* What this task involves *
Search the material for the string "elementary" and copy each line where it occurs.

* Data excerpts *
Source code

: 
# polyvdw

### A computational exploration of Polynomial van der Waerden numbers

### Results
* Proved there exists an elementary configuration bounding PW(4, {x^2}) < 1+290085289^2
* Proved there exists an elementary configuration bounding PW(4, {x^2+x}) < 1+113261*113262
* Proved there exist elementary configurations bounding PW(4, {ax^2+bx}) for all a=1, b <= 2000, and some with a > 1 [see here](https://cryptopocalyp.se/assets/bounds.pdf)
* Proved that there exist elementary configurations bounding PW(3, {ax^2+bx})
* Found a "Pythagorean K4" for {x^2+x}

* Answer *
* Proved there exists an elementary configuration bounding PW(4, {x^2}) < 1+290085289^2
* Proved there exists an elementary configuration bounding PW(4, {x^2+x}) < 1+113261*113262
* Proved there exist elementary configurations bounding PW(4, {ax^2+bx}) for all a=1, b <= 2000, and some with a > 1 [see here](https://cryptopocalyp.se/assets/bounds.pdf)
* Proved that there exist elementary configurations bounding PW(3, {ax^2+bx})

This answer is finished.